GIVEN DATA: Begin
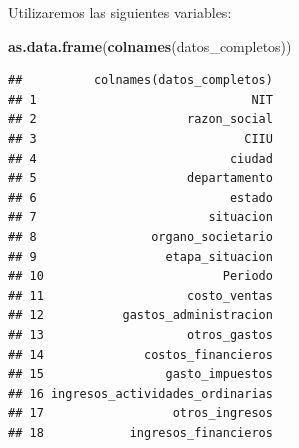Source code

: \documentclass[
  11pt,
  a4paper,
]{book}
\newenvironment{Shaded}{\begin{snugshade}}{\end{snugshade}}
\newcommand{\CommentTok}[1]{\textcolor[rgb]{0.56,0.35,0.01}{\textit{#1}}}
\newcommand{\DataTypeTok}[1]{\textcolor[rgb]{0.13,0.29,0.53}{#1}}
\newcommand{\DecValTok}[1]{\textcolor[rgb]{0.00,0.00,0.81}{#1}}
\newcommand{\KeywordTok}[1]{\textcolor[rgb]{0.13,0.29,0.53}{\textbf{#1}}}
\newcommand{\NormalTok}[1]{#1}
\newcommand{\OperatorTok}[1]{\textcolor[rgb]{0.81,0.36,0.00}{\textbf{#1}}}
\newcommand{\StringTok}[1]{\textcolor[rgb]{0.31,0.60,0.02}{#1}}
\begin{document}
\begin{Shaded}
\end{Shaded}

Utilizaremos las siguientes variables:

\begin{Shaded}
\begin{Highlighting}[]
\KeywordTok{as.data.frame}\NormalTok{(}\KeywordTok{colnames}\NormalTok{(datos_completos))}
\end{Highlighting}
\end{Shaded}

\begin{verbatim}
##          colnames(datos_completos)
## 1                              NIT
## 2                     razon_social
## 3                             CIIU
## 4                           ciudad
## 5                     departamento
## 6                           estado
## 7                        situacion
## 8                organo_societario
## 9                  etapa_situacion
## 10                         Periodo
## 11                    costo_ventas
## 12           gastos_administracion
## 13                    otros_gastos
## 14              costos_financieros
## 15                 gasto_impuestos
## 16 ingresos_actividades_ordinarias
## 17                  otros_ingresos
## 18            ingresos_financieros
\end{verbatim}
\end{document}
GIVEN DATA: End
**TASK:**
Please copy the data above character for character, skipping any pictures.

**WRITTEN ANSWER:**
Source code

: \documentclass[
  11pt,
  a4paper,
]{book}
\newenvironment{Shaded}{\begin{snugshade}}{\end{snugshade}}
\newcommand{\CommentTok}[1]{\textcolor[rgb]{0.56,0.35,0.01}{\textit{#1}}}
\newcommand{\DataTypeTok}[1]{\textcolor[rgb]{0.13,0.29,0.53}{#1}}
\newcommand{\DecValTok}[1]{\textcolor[rgb]{0.00,0.00,0.81}{#1}}
\newcommand{\KeywordTok}[1]{\textcolor[rgb]{0.13,0.29,0.53}{\textbf{#1}}}
\newcommand{\NormalTok}[1]{#1}
\newcommand{\OperatorTok}[1]{\textcolor[rgb]{0.81,0.36,0.00}{\textbf{#1}}}
\newcommand{\StringTok}[1]{\textcolor[rgb]{0.31,0.60,0.02}{#1}}
\begin{document}
\begin{Shaded}
\end{Shaded}

Utilizaremos las siguientes variables:

\begin{Shaded}
\begin{Highlighting}[]
\KeywordTok{as.data.frame}\NormalTok{(}\KeywordTok{colnames}\NormalTok{(datos_completos))}
\end{Highlighting}
\end{Shaded}

\begin{verbatim}
##          colnames(datos_completos)
## 1                              NIT
## 2                     razon_social
## 3                             CIIU
## 4                           ciudad
## 5                     departamento
## 6                           estado
## 7                        situacion
## 8                organo_societario
## 9                  etapa_situacion
## 10                         Periodo
## 11                    costo_ventas
## 12           gastos_administracion
## 13                    otros_gastos
## 14              costos_financieros
## 15                 gasto_impuestos
## 16 ingresos_actividades_ordinarias
## 17                  otros_ingresos
## 18            ingresos_financieros
\end{verbatim}
\end{document}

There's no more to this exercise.